Anche per l'anno 2015 scatta l'Ecobonus. Con la Legge di Stabilità sono state confermate le detrazioni fiscali del 65% che riguardano gli interventi di riqualificazione energetica degli edifici, e quelle del 50% per le ristrutturazioni - e il fotovoltaico residenziale. Per il prossimo anno le aliquote restano invariate, a differenza delle previsioni dell'attuale normativa vigente. Sul sito delle Agenzie delle Entrate è possibile scaricare la guida aggiornata. Il ministro delle Infrastrutture, Maurizio Lupi, ha sottolineato l'impegno per l'Italia a uscire dalla crisi, con la defiscalizzazione per rimettere in moto con fiducia i consumi dei cittadini e riqualificare un intero patrimonio edilizio. La legge si completerà con il decreto Sblocca Italia, che metterà a disposizione altri quattro miliardi di euro. Le aliquote per la detrazione resteranno quindi invariate almeno fino al 31 dicembre e non scenderanno, come invece previsto dalla normativa ancora vigente.

Da ricordare che tra poco più di cinque anni anche in Italia sarà d'obbligo per le case unifamiliari di nuova costruzione garantire un consumo energetico che punti a zero. In pratica gli edifici unifamiliari dovranno essere simili a delle perfette "case passive" - edifici che hanno la possibilità di combinare economicità e rispetto ambientale attraverso una serie di accortezze realizzate in fase di costruzione o di ristrutturazione, dall'isolamento termico all'utilizzo di materiali di costruzione ecosostenibili al riscaldamento ecologico. Un recente approfondimento ha stabilito che affinché una casa possa definirsi passiva è "necessario che ottenga una certificazione riconosciuta dal Passive House Institute di Darmstadt", che prevede il rispetto di una serie di parametri: riscaldamento inferiore a 15 kWh/mq annui, consumo di energia primaria annua inferiore a 120 kWh/mq, trasmittanza (quantità di calore scambiato da un materiale o un corpo) U=0,15 W/m2K per pareti opache e U=0,8 W/m2K per pareti finestrate, tenuta dell'aria di n50 ≤ 0,6/h.

Presto gli edifici unifamiliari dovranno essere simili a delle perfette case passive

(Detrazioni fiscali al 50% per le assicurazioni)
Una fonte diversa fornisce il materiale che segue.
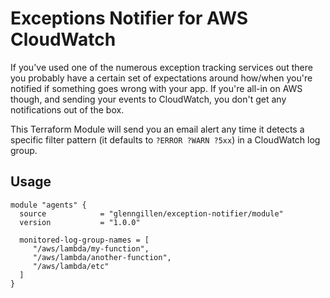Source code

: # Exceptions Notifier for AWS CloudWatch

If you've used one of the numerous exception tracking services out
there you probably have a certain set of expectations around how/when
you're notified if something goes wrong with your app. If you're all-in
on AWS though, and sending your events to CloudWatch, you don't get
any notifications out of the box.

This Terraform Module will send you an email alert any time it detects
a specific filter pattern (it defaults to `?ERROR ?WARN ?5xx`) in a 
CloudWatch log group.

## Usage

```hcl
module "agents" {
  source            = "glenngillen/exception-notifier/module"
  version           = "1.0.0"

  monitored-log-group-names = [
     "/aws/lambda/my-function",
     "/aws/lambda/another-function",
     "/aws/lambda/etc"
  ]
}
```
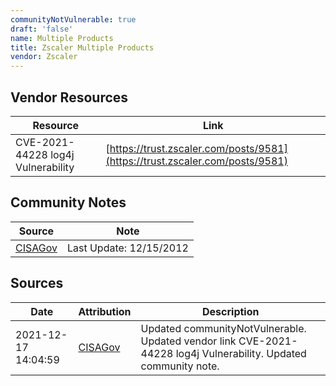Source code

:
 ```yaml
---
communityNotVulnerable: true
draft: 'false'
name: Multiple Products
title: Zscaler Multiple Products
vendor: Zscaler
---
```


## Vendor Resources
| Resource | Link |
| --- | --- |
| CVE-2021-44228 log4j Vulnerability | [https://trust.zscaler.com/posts/9581](https://trust.zscaler.com/posts/9581) |


## Community Notes
| Source | Note |
| --- | --- |
| [CISAGov](https://raw.githubusercontent.com/cisagov/log4j-affected-db/develop/README.md) | Last Update: 12/15/2012 |

## Sources
| Date | Attribution | Description |
| --- | --- | --- |
| 2021-12-17 14:04:59 | [CISAGov](https://raw.githubusercontent.com/cisagov/log4j-affected-db/develop/README.md) | Updated communityNotVulnerable. Updated vendor link CVE-2021-44228 log4j Vulnerability. Updated community note.  |
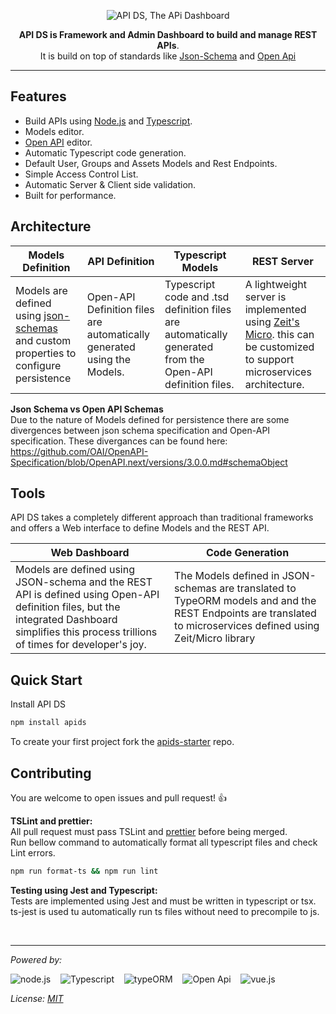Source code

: <p align="center">
  <img alt='API DS, The APi Dashboard' src='https://raw.githubusercontent.com/apids/apids/master/logo/public/logox150-inverse.png'>
</p>
<p align="center">
  <strong>API DS is Framework and Admin Dashboard to build and manage REST APIs</strong>.<br/>
   It is build on top of standards like 
<a href='http://json-schema.org/' target='_blank'>Json-Schema</a>
and <a href='https://www.openapis.org' target='_blank'>Open Api</a>
</p>

---

## Features

- Build APIs using [Node.js](https://nodejs.org/en/) and [Typescript](https://www.typescriptlang.org/).
- Models editor.
- [Open API](https://www.openapis.org/) editor.
- Automatic Typescript code generation.
- Default User, Groups and Assets Models and Rest Endpoints.
- Simple Access Control List.
- Automatic Server & Client side validation.
- Built for performance.

## Architecture

<!-- prettier-ignore-start -->
| Models Definition  | API Definition | Typescript Models | REST Server |
| ------------------ | -------------- | ----------------- | ----------- |
| Models are defined using [json-schemas](http://json-schema.org/) and custom properties to configure persistence | Open-API Definition files are automatically generated using the Models. | Typescript code and .tsd definition files are automatically generated from the Open-API definition files. | A lightweight server is implemented using [Zeit's Micro](https://github.com/zeit/micro). this can be customized to support microservices architecture. |
<!-- prettier-ignore-end -->

**Json Schema vs Open API Schemas**  
Due to the nature of Models defined for persistence there are some divergences between json schema specification and Open-API specification. These divergances can be found here:  
https://github.com/OAI/OpenAPI-Specification/blob/OpenAPI.next/versions/3.0.0.md#schemaObject

## Tools

API DS takes a completely different approach than traditional frameworks and offers a Web interface to define Models and the REST API.

<!-- prettier-ignore-start -->
| Web Dashboard | Code Generation |
|-------------- | --------------- |
| Models are defined using JSON-schema and the REST API is defined using Open-API definition files, but the integrated Dashboard simplifies this process trillions of times for developer's joy. | The Models defined in JSON-schemas are translated to TypeORM models and and the REST Endpoints are translated to microservices defined using Zeit/Micro library |
<!-- prettier-ignore-end -->

## Quick Start

Install API DS

```sh
npm install apids
```

To create your first project fork the [apids-starter](https://github.com/apids/apids-strater) repo.

## Contributing

You are welcome to open issues and pull request! 👍

**TSLint and prettier:**  
All pull request must pass TSLint and [prettier](https://github.com/prettier/prettier) before being merged.  
Run bellow command to automatically format all typescript files and check Lint errors.

```sh
npm run format-ts && npm run lint
```

**Testing using Jest and Typescript:**  
Tests are implemented using Jest and must be written in typescript or tsx. ts-jest is used tu automatically
run ts files without need to precompile to js.

&nbsp;

---

_Powered by:_

![node.js](https://github.com/apids/apids/blob/master/logo/other_logos/node.png?raw=true) &nbsp;&nbsp;
![Typescript](https://github.com/apids/apids/blob/master/logo/other_logos/ts.png?raw=true) &nbsp;&nbsp;
![typeORM](https://github.com/apids/apids/blob/master/logo/other_logos/typeorm.png?raw=true) &nbsp;&nbsp;
![Open Api](https://github.com/apids/apids/blob/master/logo/other_logos/open-api.png?raw=true) &nbsp;&nbsp;
![vue.js](https://github.com/apids/apids/blob/master/logo/other_logos/vue.js.png?raw=true) &nbsp;&nbsp;

_License: [MIT](./LICENSE)_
Inoltre, c'è da sottolineare che oltre le detrazioni fiscali si aggiunge un ulteriore vantaggio per gli interventi edilizi che usufruiscono delle detrazioni: l'emendamento 17.40 stabilisce che l'Iva scende al 4%. Dall'altra parte, invece, aumenta dal 4 al 10% l'aliquota Iva per le nuove costruzioni prima casa che sono vendute direttamente dalle imprese.

In contemporanea, la detrazione sull'acquisto di grandi elettrodomestici e mobili è stata prorogata fino al 31 dicembre del 2015. Sarà ancora pari al 50% (diviso in dieci rate annue e calcolato su un tetto massimo di spesa di diecimila euro). Permane il vincolo di abbinare le detrazioni sui mobili alle ristrutturazioni edilizie per un intervento di manutenzione straordinaria. Il vero problema è che non esiste un elenco di interventi, e i contribuenti dovranno affidarsi al caso. Per gli interventi che sono finalizzati al risparmio energetico, è da specificare che sono ammessi fermo restando si tratti della "sostituzione di elementi essenziali degli impianti tecnologici con altri che permettono di ottenere risparmi energetici rispetto alla situazione preesistente."